- **What you are asked to do**
Lines with the word "incidenteId": copy all of them from the entries below.
*** Begin section ***
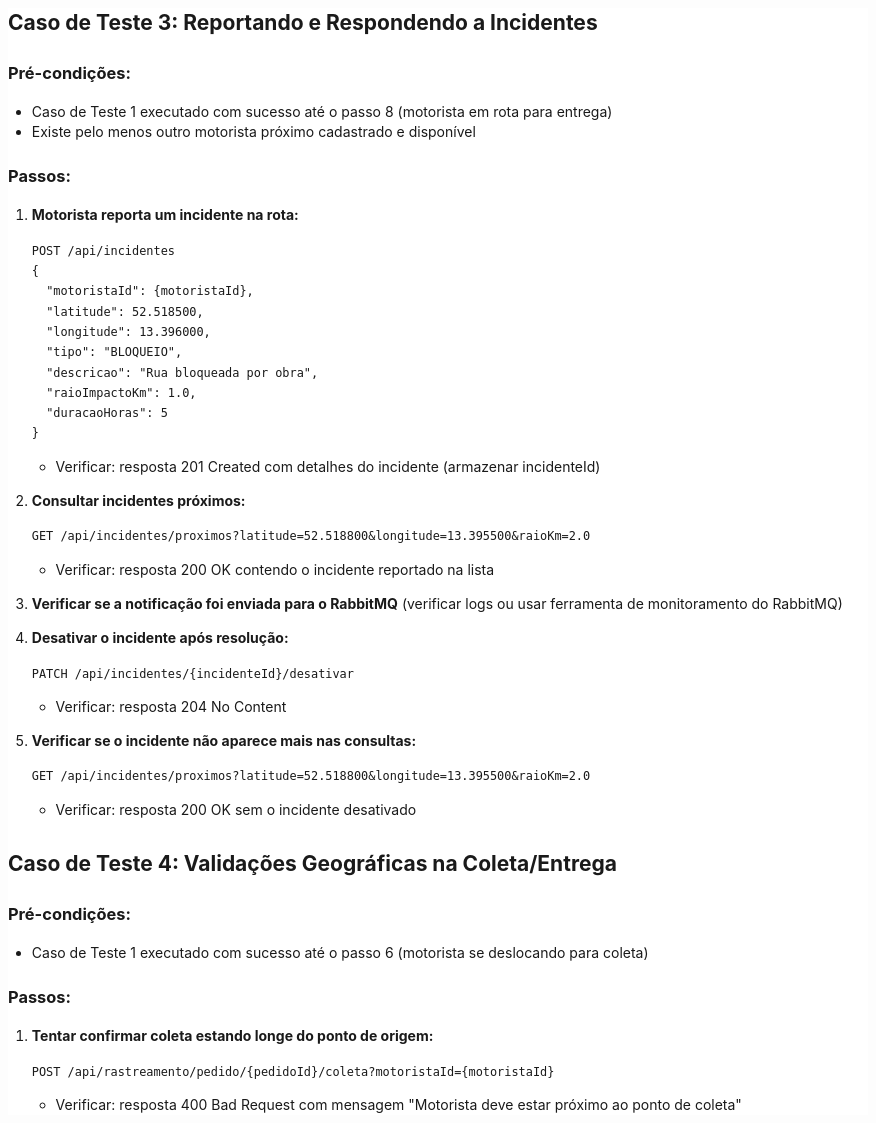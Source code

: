 ## Caso de Teste 3: Reportando e Respondendo a Incidentes

### Pré-condições:
- Caso de Teste 1 executado com sucesso até o passo 8 (motorista em rota para entrega)
- Existe pelo menos outro motorista próximo cadastrado e disponível

### Passos:

1. **Motorista reporta um incidente na rota:**
   ```http
   POST /api/incidentes
   {
     "motoristaId": {motoristaId},
     "latitude": 52.518500,
     "longitude": 13.396000,
     "tipo": "BLOQUEIO",
     "descricao": "Rua bloqueada por obra",
     "raioImpactoKm": 1.0,
     "duracaoHoras": 5
   }
   ```
    - Verificar: resposta 201 Created com detalhes do incidente (armazenar incidenteId)

2. **Consultar incidentes próximos:**
   ```http
   GET /api/incidentes/proximos?latitude=52.518800&longitude=13.395500&raioKm=2.0
   ```
    - Verificar: resposta 200 OK contendo o incidente reportado na lista

3. **Verificar se a notificação foi enviada para o RabbitMQ** (verificar logs ou usar ferramenta de monitoramento do RabbitMQ)

4. **Desativar o incidente após resolução:**
   ```http
   PATCH /api/incidentes/{incidenteId}/desativar
   ```
    - Verificar: resposta 204 No Content

5. **Verificar se o incidente não aparece mais nas consultas:**
   ```http
   GET /api/incidentes/proximos?latitude=52.518800&longitude=13.395500&raioKm=2.0
   ```
    - Verificar: resposta 200 OK sem o incidente desativado

## Caso de Teste 4: Validações Geográficas na Coleta/Entrega

### Pré-condições:
- Caso de Teste 1 executado com sucesso até o passo 6 (motorista se deslocando para coleta)

### Passos:

1. **Tentar confirmar coleta estando longe do ponto de origem:**
   ```http
   POST /api/rastreamento/pedido/{pedidoId}/coleta?motoristaId={motoristaId}
   ```
    - Verificar: resposta 400 Bad Request com mensagem "Motorista deve estar próximo ao ponto de coleta"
*** End section ***
- **Written answer**
    - Verificar: resposta 201 Created com detalhes do incidente (armazenar incidenteId)
   PATCH /api/incidentes/{incidenteId}/desativar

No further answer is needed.